Saturday, February 01, 2020

The outer edges of life

Where have you gone, Saul? All that beauty blown to bits. Who were you? What languages do you speak? Are you a son and a brother and a father? Are you an acquisition? How do you get along with your female colleagues? What is the point of them, in your view? What is the point of yourself, in their view? Are you there to do something for them? Or are they there to do something for you? Are they a foil for your ambitions or are you a foil for theirs? In what ways do you thwart, oppose, derail or support each other? Which way do you vote? Are you a good historian? Did you ever play football? Cricket? Ping-pong? Are you curious about other people? Or do you walk on the outer edges of life, indifferent, remote, tormented by the affection human beings seem to feel for each other? Are other men envious of you? Are you loving? Have you ever been loved?

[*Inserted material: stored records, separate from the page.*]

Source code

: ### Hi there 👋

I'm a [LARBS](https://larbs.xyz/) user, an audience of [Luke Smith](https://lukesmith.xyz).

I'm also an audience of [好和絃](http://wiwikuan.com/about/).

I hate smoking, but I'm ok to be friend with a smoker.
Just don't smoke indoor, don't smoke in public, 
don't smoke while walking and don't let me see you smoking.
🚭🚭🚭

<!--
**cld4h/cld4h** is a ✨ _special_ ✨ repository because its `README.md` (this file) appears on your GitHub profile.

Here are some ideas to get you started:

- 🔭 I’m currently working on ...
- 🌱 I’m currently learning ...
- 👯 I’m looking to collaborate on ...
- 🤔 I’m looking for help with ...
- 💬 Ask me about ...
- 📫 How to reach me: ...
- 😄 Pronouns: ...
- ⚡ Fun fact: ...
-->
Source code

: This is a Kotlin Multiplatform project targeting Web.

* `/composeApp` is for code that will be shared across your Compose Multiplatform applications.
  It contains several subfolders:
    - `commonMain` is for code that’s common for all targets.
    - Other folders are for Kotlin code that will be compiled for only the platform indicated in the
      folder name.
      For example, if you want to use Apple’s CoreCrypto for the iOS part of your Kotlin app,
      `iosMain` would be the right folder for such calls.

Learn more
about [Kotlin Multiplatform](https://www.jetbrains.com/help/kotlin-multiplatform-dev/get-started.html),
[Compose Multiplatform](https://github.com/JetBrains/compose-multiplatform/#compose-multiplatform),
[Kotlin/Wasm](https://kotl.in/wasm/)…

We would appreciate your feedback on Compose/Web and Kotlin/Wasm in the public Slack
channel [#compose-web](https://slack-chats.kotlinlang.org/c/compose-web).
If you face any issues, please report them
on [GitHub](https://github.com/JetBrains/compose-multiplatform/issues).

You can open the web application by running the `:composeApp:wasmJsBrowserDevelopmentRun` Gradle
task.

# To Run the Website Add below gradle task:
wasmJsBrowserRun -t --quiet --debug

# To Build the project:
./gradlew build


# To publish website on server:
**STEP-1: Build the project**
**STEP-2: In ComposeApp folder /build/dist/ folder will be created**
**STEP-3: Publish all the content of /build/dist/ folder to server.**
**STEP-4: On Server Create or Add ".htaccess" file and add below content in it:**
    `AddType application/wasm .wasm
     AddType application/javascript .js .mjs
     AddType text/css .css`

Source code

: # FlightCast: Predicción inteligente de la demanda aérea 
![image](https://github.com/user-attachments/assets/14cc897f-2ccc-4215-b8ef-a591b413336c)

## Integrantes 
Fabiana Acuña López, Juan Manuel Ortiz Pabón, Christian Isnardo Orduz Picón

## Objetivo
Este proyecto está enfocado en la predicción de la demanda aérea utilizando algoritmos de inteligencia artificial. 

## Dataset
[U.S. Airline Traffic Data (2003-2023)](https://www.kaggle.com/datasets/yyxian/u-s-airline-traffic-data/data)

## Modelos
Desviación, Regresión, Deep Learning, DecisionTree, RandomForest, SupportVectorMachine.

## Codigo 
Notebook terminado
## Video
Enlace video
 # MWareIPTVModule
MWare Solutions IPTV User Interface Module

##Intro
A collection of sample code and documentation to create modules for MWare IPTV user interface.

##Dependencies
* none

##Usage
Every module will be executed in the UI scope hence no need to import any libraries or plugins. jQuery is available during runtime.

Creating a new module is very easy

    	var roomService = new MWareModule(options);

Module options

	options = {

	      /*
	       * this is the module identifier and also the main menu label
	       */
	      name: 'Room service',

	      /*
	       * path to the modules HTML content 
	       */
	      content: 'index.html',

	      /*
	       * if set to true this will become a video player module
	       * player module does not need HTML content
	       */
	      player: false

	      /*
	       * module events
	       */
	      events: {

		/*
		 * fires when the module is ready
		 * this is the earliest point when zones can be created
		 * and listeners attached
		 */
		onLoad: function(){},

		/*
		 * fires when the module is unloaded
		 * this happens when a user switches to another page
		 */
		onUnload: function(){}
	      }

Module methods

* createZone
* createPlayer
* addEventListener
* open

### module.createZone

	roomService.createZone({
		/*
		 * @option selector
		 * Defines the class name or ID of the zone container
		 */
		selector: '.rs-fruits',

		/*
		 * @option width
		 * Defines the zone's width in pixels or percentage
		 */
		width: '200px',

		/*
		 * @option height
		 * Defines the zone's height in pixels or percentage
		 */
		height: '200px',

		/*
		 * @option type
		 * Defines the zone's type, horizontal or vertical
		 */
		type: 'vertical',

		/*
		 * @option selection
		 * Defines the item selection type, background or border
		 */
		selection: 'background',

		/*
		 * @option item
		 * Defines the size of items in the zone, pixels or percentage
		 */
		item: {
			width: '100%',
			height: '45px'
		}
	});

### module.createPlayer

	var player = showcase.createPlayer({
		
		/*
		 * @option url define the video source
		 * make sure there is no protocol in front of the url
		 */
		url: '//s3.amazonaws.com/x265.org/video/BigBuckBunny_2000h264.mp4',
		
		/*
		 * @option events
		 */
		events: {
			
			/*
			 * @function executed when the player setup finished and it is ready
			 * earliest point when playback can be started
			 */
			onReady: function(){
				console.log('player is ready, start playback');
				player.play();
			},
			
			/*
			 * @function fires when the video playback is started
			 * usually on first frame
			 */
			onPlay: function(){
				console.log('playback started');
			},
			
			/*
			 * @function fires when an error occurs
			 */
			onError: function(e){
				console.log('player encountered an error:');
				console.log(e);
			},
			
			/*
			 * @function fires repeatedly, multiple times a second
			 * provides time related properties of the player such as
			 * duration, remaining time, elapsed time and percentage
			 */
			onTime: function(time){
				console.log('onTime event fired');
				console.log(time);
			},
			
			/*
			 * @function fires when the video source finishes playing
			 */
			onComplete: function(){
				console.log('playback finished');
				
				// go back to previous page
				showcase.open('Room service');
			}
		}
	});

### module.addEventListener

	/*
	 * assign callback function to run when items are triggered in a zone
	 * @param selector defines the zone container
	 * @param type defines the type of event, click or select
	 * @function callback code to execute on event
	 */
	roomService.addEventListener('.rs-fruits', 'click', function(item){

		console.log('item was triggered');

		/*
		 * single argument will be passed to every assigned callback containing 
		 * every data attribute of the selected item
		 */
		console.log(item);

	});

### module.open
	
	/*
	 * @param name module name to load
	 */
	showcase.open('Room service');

Yes, I have been loved and I am loving, I said to the man in the mirror, I am all those things I am I am and I need to know what happened to Walter Müller.
I find this book challenging, and I can't decide if I like it. I definitely don't love it — it doesn't resonate with me emotionally. But intellectually, there are so many interesting things to pick away at.

The Man Who Saw Everything, by Deborah Levy, came on my radar a few months ago. I was feeling arty, sculpting and writing, and questioning my muse about the state of musedom: how does one find a muse, how active is the role of the muse, etc. I asked my women friends if they have or know of any male muses. "Why would anyone want a male muse?" In my research, Levy's novel came up as a counterexample that proves the rule — that musehood is a female domain, a state of grace bestowed by male artists.

In The Man Who Saw Everything, Saul is Jennifer's muse. She's a photographer, and her exhibit, "A Man in Pieces," features Saul's disembodies body parts.
"It's like this, Saul Adler: the main subject is not always you."

It's like this, Jennifer Moreau: you have made me the main subject.
Saul is unsettled when he appears at the gallery, grappling with his (in)significance. But Jennifer explains it to him clearly: "It's not about you. It's about me." Art is never about the muse.
I have never had a free conversation with my body. I have silenced my lovers with my body and controlled the kind of conversation they wished to have with their own body. I have never been free.
Then there's this element of fractured time, reminding me of books like Marge Piercy's Woman on the Edge of Time, Philip K Dick's Martian Time-Slip, something by Ursula K LeGuin. But it is very much set in our world.

In 1988, Saul was hit by a car at the crosswalk on Abbey Road. Jennifer breaks up with him, and he travels to East Germany for his research as a historian. In 2016, Saul is in a hospital bed, having been hit by a car at the crosswalk on Abbey Road.
I realized there was glass everywhere and that some of it was inside my head. I had gazed at my reflection in the wing mirror of his car and my reflection had fallen into me.
It's not clear if both realities can be true. How is it that in 1988 Saul can whisper to the East Germans reassurances about the future? Saul in 2016 cannot recall anything of the last 28 years, and he does not grasp the severity of his condition.
Luna's green eyes were like mirrors. I could see myself smiling in both her eyes, as if I had become a double self, which in a sense was right. I was learning to not be myself in the GDR.
There's a lot going on here, about Europe, history, male tyranny, Brexit. About dismantling states, relationships, selves.
Yet the fact that I was searching for someone who might be there, as if their absence were more threatening than their presence, as if lack of surveillance were more peculiar than constant surveillance, reminded me of how I felt after my father died. It was hard to believe he was no longer here to find fault with all I said and did and to punish me for my flaws. I think I was paranoid way before I arrived in East Berlin.

I began to regard my own eyes and ears as advanced surveillance technologies.